À margem das águas claras de Angra dos Reis, descendentes de escravizados lutam pelo direito à terra que herdaram. Perto dali, uma aldeia indígena disputa seu território com a especulação imobiliária e o turismo.

Publicado em
22/09/2022

Atualizado em
02/12/2022

No litoral de águas calmas e verdes ao sul da Província do Rio de Janeiro, onde hoje está a cidade de Angra dos Reis, se localizavam grandes latifúndios no século XIX. O local era propício para o desembarque de navios negreiros. A Fazenda Santa Rita do Bracuhy, do comendador José de Souza Breves, era uma das maiores da região e tinha um cais próprio para desembarque dos escravizados. Além de café, produzia cachaça para abastecer os navios que iam e vinham da África. Por um caminho de terra, subindo a serra, também passavam por ali escravizados em direção às plantações de café do Vale do Paraíba e de Bananal.

A partir de 1850, com a proibição do tráfico negreiro no Brasil, o comércio seguiu de maneira ilegal em portos e praias mais afastadas dos centros urbanos. Dois anos depois, registrou-se o desembarque de 540 africanos procedentes de Moçambique na fazenda – no que talvez tenha sido o último navio negreiro a aportar ali. A pressão crescente contra o comércio de escravizados acabou por esvaziar as atividades das fazendas litorâneas, enquanto na região serrana as fazendas cafeeiras prosperavam. 

Cerca de 500 hectares da fazenda Santa Rita foram deixados em testamento por José Breves para aqueles que ali viviam, majoritariamente escravizados e libertos. Um ato tão incomum quanto suspeitoso do fazendeiro escravocrata, já que as terras estavam então praticamente abandonadas.

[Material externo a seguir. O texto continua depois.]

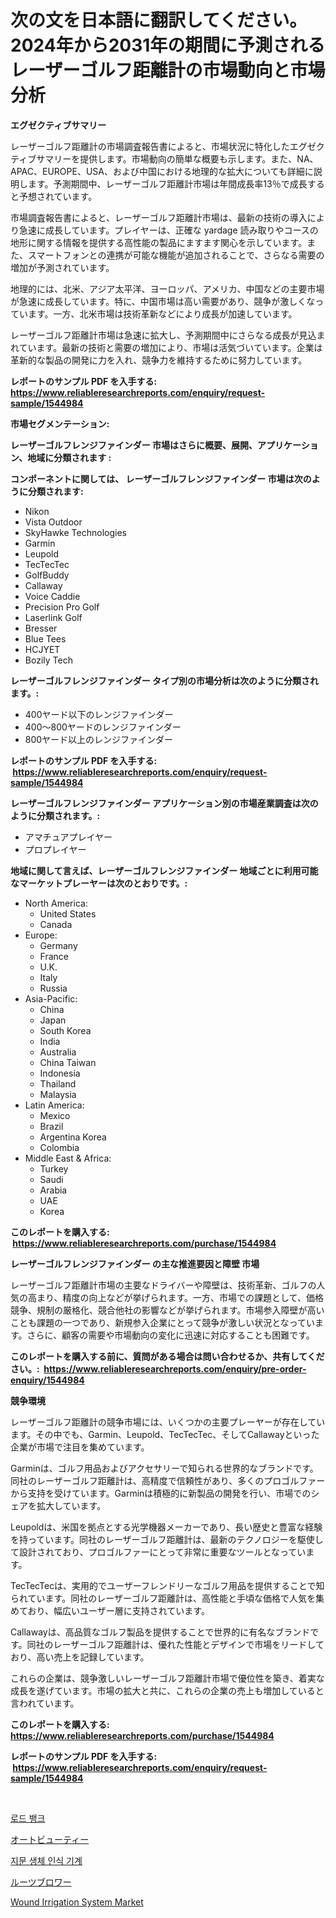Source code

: <p><h1>次の文を日本語に翻訳してください。2024年から2031年の期間に予測されるレーザーゴルフ距離計の市場動向と市場分析</h1></p><p><strong>エグゼクティブサマリー</strong></p>
<p><p>レーザーゴルフ距離計の市場調査報告書によると、市場状況に特化したエグゼクティブサマリーを提供します。市場動向の簡単な概要も示します。また、NA、APAC、EUROPE、USA、および中国における地理的な拡大についても詳細に説明します。予測期間中、レーザーゴルフ距離計市場は年間成長率13％で成長すると予想されています。</p><p>市場調査報告書によると、レーザーゴルフ距離計市場は、最新の技術の導入により急速に成長しています。プレイヤーは、正確な yardage 読み取りやコースの地形に関する情報を提供する高性能の製品にますます関心を示しています。また、スマートフォンとの連携が可能な機能が追加されることで、さらなる需要の増加が予測されています。</p><p>地理的には、北米、アジア太平洋、ヨーロッパ、アメリカ、中国などの主要市場が急速に成長しています。特に、中国市場は高い需要があり、競争が激しくなっています。一方、北米市場は技術革新などにより成長が加速しています。</p><p>レーザーゴルフ距離計市場は急速に拡大し、予測期間中にさらなる成長が見込まれています。最新の技術と需要の増加により、市場は活気づいています。企業は革新的な製品の開発に力を入れ、競争力を維持するために努力しています。</p></p>
<p><strong>レポートのサンプル PDF を入手する: <a href="https://www.reliableresearchreports.com/enquiry/request-sample/1544984">https://www.reliableresearchreports.com/enquiry/request-sample/1544984</a></strong></p>
<p><strong>市場セグメンテーション:</strong></p>
<p><strong> レーザーゴルフレンジファインダー 市場はさらに概要、展開、アプリケーション、地域に分類されます :</strong></p>
<p><strong>コンポーネントに関しては、 レーザーゴルフレンジファインダー 市場は次のように分類されます: &nbsp;</strong></p>
<p><ul><li>Nikon</li><li>Vista Outdoor</li><li>SkyHawke Technologies</li><li>Garmin</li><li>Leupold</li><li>TecTecTec</li><li>GolfBuddy</li><li>Callaway</li><li>Voice Caddie</li><li>Precision Pro Golf</li><li>Laserlink Golf</li><li>Bresser</li><li>Blue Tees</li><li>HCJYET</li><li>Bozily Tech</li></ul></p>
<p><strong> レーザーゴルフレンジファインダー タイプ別の市場分析は次のように分類されます。:</strong></p>
<p><ul><li>400ヤード以下のレンジファインダー</li><li>400〜800ヤードのレンジファインダー</li><li>800ヤード以上のレンジファインダー</li></ul></p>
<p><strong>レポートのサンプル PDF を入手する: &nbsp;<a href="https://www.reliableresearchreports.com/enquiry/request-sample/1544984">https://www.reliableresearchreports.com/enquiry/request-sample/1544984</a></strong></p>
<p><strong> レーザーゴルフレンジファインダー アプリケーション別の市場産業調査は次のように分類されます。:</strong></p>
<p><ul><li>アマチュアプレイヤー</li><li>プロプレイヤー</li></ul></p>
<p><strong>地域に関して言えば、レーザーゴルフレンジファインダー 地域ごとに利用可能なマーケットプレーヤーは次のとおりです。:</strong></p>
<p><ul>
    <li>
        North America:
        <ul>
            <li>United States</li>
            <li>Canada</li>
        </ul>
    </li>
    <li>
        Europe:
        <ul>
            <li>Germany</li>
            <li>France</li>
            <li>U.K.</li>
            <li>Italy</li>
            <li>Russia</li>
        </ul>
    </li>
    <li>
        Asia-Pacific:
        <ul>
            <li>China</li>
            <li>Japan</li>
            <li>South Korea</li>
            <li>India</li>
            <li>Australia</li>
            <li>China Taiwan</li>
            <li>Indonesia</li>
            <li>Thailand</li>
            <li>Malaysia</li>
        </ul>
    </li>
    <li>
        Latin America:
        <ul>
            <li>Mexico</li>
            <li>Brazil</li>
            <li>Argentina Korea</li>
            <li>Colombia</li>
        </ul>
    </li>
    <li>
        Middle East & Africa:
        <ul>
            <li>Turkey</li>
            <li>Saudi</li>
            <li>Arabia</li>
            <li>UAE</li>
            <li>Korea</li>
        </ul>
    </li>
    </ul></p>
<p><strong>このレポートを購入する: &nbsp;<a href="https://www.reliableresearchreports.com/purchase/1544984">https://www.reliableresearchreports.com/purchase/1544984</a></strong></p>
<p><strong>レーザーゴルフレンジファインダー の主な推進要因と障壁 市場</strong></p>
<p><p>レーザーゴルフ距離計市場の主要なドライバーや障壁は、技術革新、ゴルフの人気の高まり、精度の向上などが挙げられます。一方、市場での課題として、価格競争、規制の厳格化、競合他社の影響などが挙げられます。市場参入障壁が高いことも課題の一つであり、新規参入企業にとって競争が激しい状況となっています。さらに、顧客の需要や市場動向の変化に迅速に対応することも困難です。</p></p>
<p><strong>このレポートを購入する前に、質問がある場合は問い合わせるか、共有してください。:&nbsp; <a href="https://www.reliableresearchreports.com/enquiry/pre-order-enquiry/1544984">https://www.reliableresearchreports.com/enquiry/pre-order-enquiry/1544984</a></strong></p>
<p><strong>競争環境</strong></p>
<p><p>レーザーゴルフ距離計の競争市場には、いくつかの主要プレーヤーが存在しています。その中でも、Garmin、Leupold、TecTecTec、そしてCallawayといった企業が市場で注目を集めています。</p><p>Garminは、ゴルフ用品およびアクセサリーで知られる世界的なブランドです。同社のレーザーゴルフ距離計は、高精度で信頼性があり、多くのプロゴルファーから支持を受けています。Garminは積極的に新製品の開発を行い、市場でのシェアを拡大しています。</p><p>Leupoldは、米国を拠点とする光学機器メーカーであり、長い歴史と豊富な経験を持っています。同社のレーザーゴルフ距離計は、最新のテクノロジーを駆使して設計されており、プロゴルファーにとって非常に重要なツールとなっています。</p><p>TecTecTecは、実用的でユーザーフレンドリーなゴルフ用品を提供することで知られています。同社のレーザーゴルフ距離計は、高性能と手頃な価格で人気を集めており、幅広いユーザー層に支持されています。</p><p>Callawayは、高品質なゴルフ製品を提供することで世界的に有名なブランドです。同社のレーザーゴルフ距離計は、優れた性能とデザインで市場をリードしており、高い売上を記録しています。</p><p>これらの企業は、競争激しいレーザーゴルフ距離計市場で優位性を築き、着実な成長を遂げています。市場の拡大と共に、これらの企業の売上も増加していると言われています。</p></p>
<p><strong>このレポートを購入する: &nbsp; <a href="https://www.reliableresearchreports.com/purchase/1544984">https://www.reliableresearchreports.com/purchase/1544984</a></strong></p>
<p><strong>レポートのサンプル PDF を入手する: &nbsp;<a href="https://www.reliableresearchreports.com/enquiry/request-sample/1544984">https://www.reliableresearchreports.com/enquiry/request-sample/1544984</a></strong><strong></strong></p>
<p>&nbsp;</p>
<p><p><a href="https://medium.com/@josefarice/%EB%A1%9C%EB%93%9C-%EB%B1%85%ED%81%AC-%EC%8B%9C%EC%9E%A5-%EC%A1%B0%EC%82%AC-%EB%B3%B4%EA%B3%A0%EC%84%9C-%EA%B7%B8-%EC%97%AD%EC%82%AC-%EB%B0%8F-2024%EB%85%84%EB%B6%80%ED%84%B0-2031%EB%85%84%EA%B9%8C%EC%A7%80%EC%9D%98-%EC%98%88%EC%B8%A1-7c6f64f53dcb">로드 뱅크</a></p><p><a href="https://medium.com/@byroalenzuela76845/%E8%87%AA%E5%8B%95%E8%BB%8A%E7%BE%8E%E5%AE%B9%E5%B8%82%E5%A0%B4%E3%81%AE%E5%B1%95%E6%9C%9B-%E6%A5%AD%E7%95%8C%E6%A6%82%E8%A6%81%E3%81%A8%E4%BA%88%E6%B8%AC-2024%E5%B9%B4-2031%E5%B9%B4-d9910edbb806">オートビューティー</a></p><p><a href="https://medium.com/@francescaove76856/%EC%A7%80%EB%AC%B8-%EC%83%9D%EC%B2%B4-%EC%9D%B8%EC%8B%9D-%EA%B8%B0%EA%B3%84-%EC%8B%9C%EC%9E%A5-%EB%B6%84%EC%84%9D-%EB%B0%8F-2024%EB%85%84%EB%B6%80%ED%84%B0-2031%EB%85%84%EA%B9%8C%EC%A7%80%EC%9D%98-%EA%B8%B0%EA%B0%84%EC%97%90-%EB%8C%80%ED%95%9C-%ED%81%AC%EA%B8%B0-%EC%98%88%EC%B8%A1-b4140cb661b8">지문 생체 인식 기계</a></p><p><a href="https://medium.com/@joanne.scott9078/%E3%83%AB%E3%83%BC%E3%83%84%E3%83%96%E3%83%AD%E3%83%AF%E3%83%BC%E5%B8%82%E5%A0%B4%E3%81%AE%E8%A6%8F%E6%A8%A1-cagr-%E3%83%88%E3%83%AC%E3%83%B3%E3%83%89-2024-2030-ac10782bf22a">ルーツブロワー</a></p><p><a href="https://www.linkedin.com/pulse/wound-irrigation-system-market-size-share-amp-trends-ytfae?trackingId=ZwSJZ8MlMJnmA9aoNMJbjQ%3D%3D">Wound Irrigation System Market</a></p></p>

Um século depois, com a valorização turística da região e a abertura da rodovia Rio-Santos, os filhos e netos dos ex-escravizados começaram a ser coagidos e expulsos por grileiros e empreiteiras. O represamento do rio Bracuhy, usado pela comunidade, e a dificuldade em comprovar a propriedade da terra levaram muitas famílias a abandonar o quilombo. Com a área produtiva reduzida, muitos remanescentes foram procurar empregos na cidade, em condomínios luxuosos construídos em áreas invadidas do terreno quilombola.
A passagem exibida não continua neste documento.